Pero, ¿por qué deseas tanto el placer mundano? Oh, que la memoria de Aquel que fue crucificado por ti crucifique en ti todo deseo de mero placer. Que el pensamiento de los fuegos del infierno apague en ti todo el ardor de la lujuria. Contrasta estos placeres, que son solo por un breve momento, con los tormentos eternos. El placer carnal es bestial, y vuelve bestial a todo aquel que se entrega a él. No tiene gusto por los deliciosos festines del reino celestial quien se llena diariamente de algarrobas de cerdos. Mortifiquemos entonces nuestros placeres sensuales, y con Abraham (Génesis 22:10), ofrezcamos en sacrificio espiritual a nuestro hijo amado, es decir, figurativamente, aquellos deleites de nuestras almas especialmente queridos para nosotros, renunciando voluntariamente a todo placer mundano, y aceptando alegremente las dificultades de la santa cruz. ¡Oh! el camino al reino celestial no es suave y llano y sembrado de rosas, sino que es áspero y accidentado y plagado de espinas.

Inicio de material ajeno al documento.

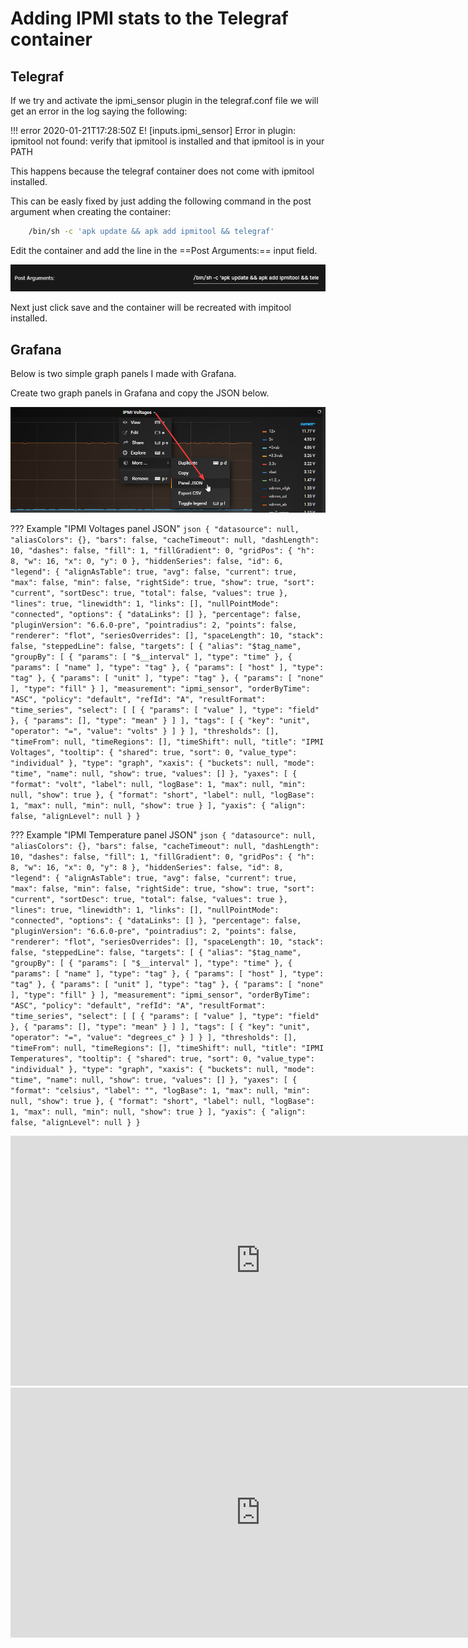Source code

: # Adding IPMI stats to the Telegraf container

## Telegraf

If we try and activate the ipmi_sensor plugin in the telegraf.conf file we will get an error in the log saying the following:

!!! error
    2020-01-21T17:28:50Z E! [inputs.ipmi_sensor] Error in plugin: ipmitool not found: verify that
    ipmitool is installed and that ipmitool is in your PATH

This happens because the telegraf container does not come with ipmitool installed.

This can be easly fixed by just adding the following command in the post argument when creating the container:

```bash
    /bin/sh -c 'apk update && apk add ipmitool && telegraf'
```

Edit the container and add the line in the ==Post Arguments:== input field.

![Post Args](post_args.png)

Next just click save and the container will be recreated with impitool installed.

## Grafana

Below is two simple graph panels I made with Grafana.

Create two graph panels in Grafana and copy the JSON below.

![Grafana](grafana.png)

??? Example "IPMI Voltages panel JSON"
    ```json
    {
    "datasource": null,
    "aliasColors": {},
    "bars": false,
    "cacheTimeout": null,
    "dashLength": 10,
    "dashes": false,
    "fill": 1,
    "fillGradient": 0,
    "gridPos": {
        "h": 8,
        "w": 16,
        "x": 0,
        "y": 0
    },
    "hiddenSeries": false,
    "id": 6,
    "legend": {
        "alignAsTable": true,
        "avg": false,
        "current": true,
        "max": false,
        "min": false,
        "rightSide": true,
        "show": true,
        "sort": "current",
        "sortDesc": true,
        "total": false,
        "values": true
    },
    "lines": true,
    "linewidth": 1,
    "links": [],
    "nullPointMode": "connected",
    "options": {
        "dataLinks": []
    },
    "percentage": false,
    "pluginVersion": "6.6.0-pre",
    "pointradius": 2,
    "points": false,
    "renderer": "flot",
    "seriesOverrides": [],
    "spaceLength": 10,
    "stack": false,
    "steppedLine": false,
    "targets": [
        {
        "alias": "$tag_name",
        "groupBy": [
            {
            "params": [
                "$__interval"
            ],
            "type": "time"
            },
            {
            "params": [
                "name"
            ],
            "type": "tag"
            },
            {
            "params": [
                "host"
            ],
            "type": "tag"
            },
            {
            "params": [
                "unit"
            ],
            "type": "tag"
            },
            {
            "params": [
                "none"
            ],
            "type": "fill"
            }
        ],
        "measurement": "ipmi_sensor",
        "orderByTime": "ASC",
        "policy": "default",
        "refId": "A",
        "resultFormat": "time_series",
        "select": [
            [
            {
                "params": [
                "value"
                ],
                "type": "field"
            },
            {
                "params": [],
                "type": "mean"
            }
            ]
        ],
        "tags": [
            {
            "key": "unit",
            "operator": "=",
            "value": "volts"
            }
        ]
        }
    ],
    "thresholds": [],
    "timeFrom": null,
    "timeRegions": [],
    "timeShift": null,
    "title": "IPMI Voltages",
    "tooltip": {
        "shared": true,
        "sort": 0,
        "value_type": "individual"
    },
    "type": "graph",
    "xaxis": {
        "buckets": null,
        "mode": "time",
        "name": null,
        "show": true,
        "values": []
    },
    "yaxes": [
        {
        "format": "volt",
        "label": null,
        "logBase": 1,
        "max": null,
        "min": null,
        "show": true
        },
        {
        "format": "short",
        "label": null,
        "logBase": 1,
        "max": null,
        "min": null,
        "show": true
        }
    ],
    "yaxis": {
        "align": false,
        "alignLevel": null
    }
    }
    ```

??? Example "IPMI Temperature panel JSON"
    ```json
    {
    "datasource": null,
    "aliasColors": {},
    "bars": false,
    "cacheTimeout": null,
    "dashLength": 10,
    "dashes": false,
    "fill": 1,
    "fillGradient": 0,
    "gridPos": {
        "h": 8,
        "w": 16,
        "x": 0,
        "y": 8
    },
    "hiddenSeries": false,
    "id": 8,
    "legend": {
        "alignAsTable": true,
        "avg": false,
        "current": true,
        "max": false,
        "min": false,
        "rightSide": true,
        "show": true,
        "sort": "current",
        "sortDesc": true,
        "total": false,
        "values": true
    },
    "lines": true,
    "linewidth": 1,
    "links": [],
    "nullPointMode": "connected",
    "options": {
        "dataLinks": []
    },
    "percentage": false,
    "pluginVersion": "6.6.0-pre",
    "pointradius": 2,
    "points": false,
    "renderer": "flot",
    "seriesOverrides": [],
    "spaceLength": 10,
    "stack": false,
    "steppedLine": false,
    "targets": [
        {
        "alias": "$tag_name",
        "groupBy": [
            {
            "params": [
                "$__interval"
            ],
            "type": "time"
            },
            {
            "params": [
                "name"
            ],
            "type": "tag"
            },
            {
            "params": [
                "host"
            ],
            "type": "tag"
            },
            {
            "params": [
                "unit"
            ],
            "type": "tag"
            },
            {
            "params": [
                "none"
            ],
            "type": "fill"
            }
        ],
        "measurement": "ipmi_sensor",
        "orderByTime": "ASC",
        "policy": "default",
        "refId": "A",
        "resultFormat": "time_series",
        "select": [
            [
            {
                "params": [
                "value"
                ],
                "type": "field"
            },
            {
                "params": [],
                "type": "mean"
            }
            ]
        ],
        "tags": [
            {
            "key": "unit",
            "operator": "=",
            "value": "degrees_c"
            }
        ]
        }
    ],
    "thresholds": [],
    "timeFrom": null,
    "timeRegions": [],
    "timeShift": null,
    "title": "IPMI Temperatures",
    "tooltip": {
        "shared": true,
        "sort": 0,
        "value_type": "individual"
    },
    "type": "graph",
    "xaxis": {
        "buckets": null,
        "mode": "time",
        "name": null,
        "show": true,
        "values": []
    },
    "yaxes": [
        {
        "format": "celsius",
        "label": "",
        "logBase": 1,
        "max": null,
        "min": null,
        "show": true
        },
        {
        "format": "short",
        "label": null,
        "logBase": 1,
        "max": null,
        "min": null,
        "show": true
        }
    ],
    "yaxis": {
        "align": false,
        "alignLevel": null
    }
    }
    ```

<iframe src="https://snapshot.raintank.io/dashboard-solo/snapshot/sh0G31Ev7DHxQJeMAhAItRtFArO2GKIy?orgId=2&from=1579632016305&to=1579632916305&panelId=4" width="800" height="400" frameborder="0"></iframe>

<iframe src="https://snapshot.raintank.io/dashboard-solo/snapshot/eYrngYsC3GZhC5N6Oyj1UaeiUKAhyg84?orgId=2&from=1579631832258&to=1579632732258&panelId=2" width="800" height="400" frameborder="0"></iframe>
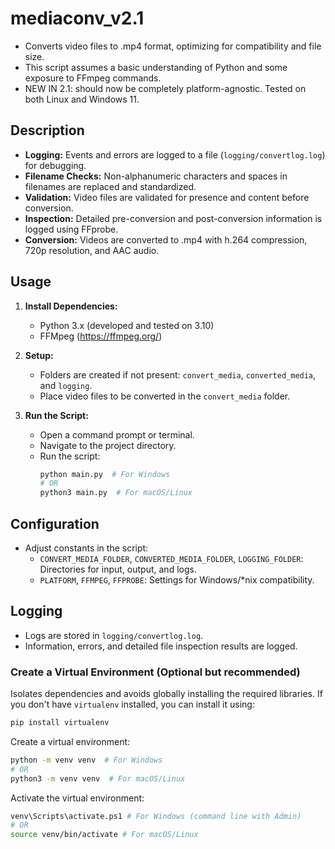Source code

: # mediaconv_v2.1

- Converts video files to .mp4 format, optimizing for compatibility and file size.
- This script assumes a basic understanding of Python and some exposure to FFmpeg commands.
- NEW IN 2.1: should now be completely platform-agnostic. Tested on both Linux and Windows 11.

## Description

- **Logging:** Events and errors are logged to a file (`logging/convertlog.log`) for debugging.
- **Filename Checks:** Non-alphanumeric characters and spaces in filenames are replaced and standardized.
- **Validation:** Video files are validated for presence and content before conversion.
- **Inspection:** Detailed pre-conversion and post-conversion information is logged using FFprobe.
- **Conversion:** Videos are converted to .mp4 with h.264 compression, 720p resolution, and AAC audio.


## Usage

1. **Install Dependencies:**

    - Python 3.x (developed and tested on 3.10)
    - FFMpeg (https://ffmpeg.org/)

2. **Setup:**
   - Folders are created if not present: `convert_media`, `converted_media`, and `logging`.
   - Place video files to be converted in the `convert_media` folder.

3. **Run the Script:**
   - Open a command prompt or terminal.
   - Navigate to the project directory.
   - Run the script:
     ```bash
     python main.py  # For Windows
     # OR
     python3 main.py  # For macOS/Linux
     ```

## Configuration

- Adjust constants in the script:
  - `CONVERT_MEDIA_FOLDER`, `CONVERTED_MEDIA_FOLDER`, `LOGGING_FOLDER`: Directories for input, output, and logs.
  - `PLATFORM`, `FFMPEG`, `FFPROBE`: Settings for Windows/*nix compatibility.

## Logging

- Logs are stored in `logging/convertlog.log`.
- Information, errors, and detailed file inspection results are logged.

### Create a Virtual Environment (Optional but recommended)

Isolates dependencies and avoids globally installing the required libraries.
If you don't have `virtualenv` installed, you can install it using:

```bash
pip install virtualenv
```

Create a virtual environment:

```bash
python -m venv venv  # For Windows
# OR
python3 -m venv venv  # For macOS/Linux
```

Activate the virtual environment:

```bash
venv\Scripts\activate.ps1 # For Windows (command line with Admin)
# OR
source venv/bin/activate # For macOS/Linux
```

El hombre exterior puede florecer en los placeres mundanos, pero el hombre interior crece espiritualmente llevando su cruz y sufriendo tribulaciones; y en proporción a como florece el hombre exterior, el hombre interior decae. Los placeres ministran a nuestros cuerpos, pero para el hombre piadoso el cuidado de su cuerpo es su menor preocupación, mientras que el cuidado de su alma es su mayor preocupación. Los placeres llevan cautivos nuestros corazones para que no puedan amar libremente a Dios. No son estos placeres, sino cierto disgusto por ellos, lo que te llevarás contigo en la muerte, y llevarás contigo al terrible tribunal de juicio de Dios. Que el temor de Dios atraviese de tal manera tu carne que el amor carnal no te desvíe. Oh, que el pensamiento del juicio de Dios esté tan continuamente en tu mente, que tu propia voluntad perversa no te lleve cautivo a tus apetitos sensuales. No mires el rostro del tentador atrayéndote al pecado, sino piensa más bien en los amargos aguijones de una conciencia acusadora que seguirá a ese pecado. Vence el pecado y la tentación por la gracia de Cristo, y finalmente serás coronado vencedor por Cristo Jesús mismo.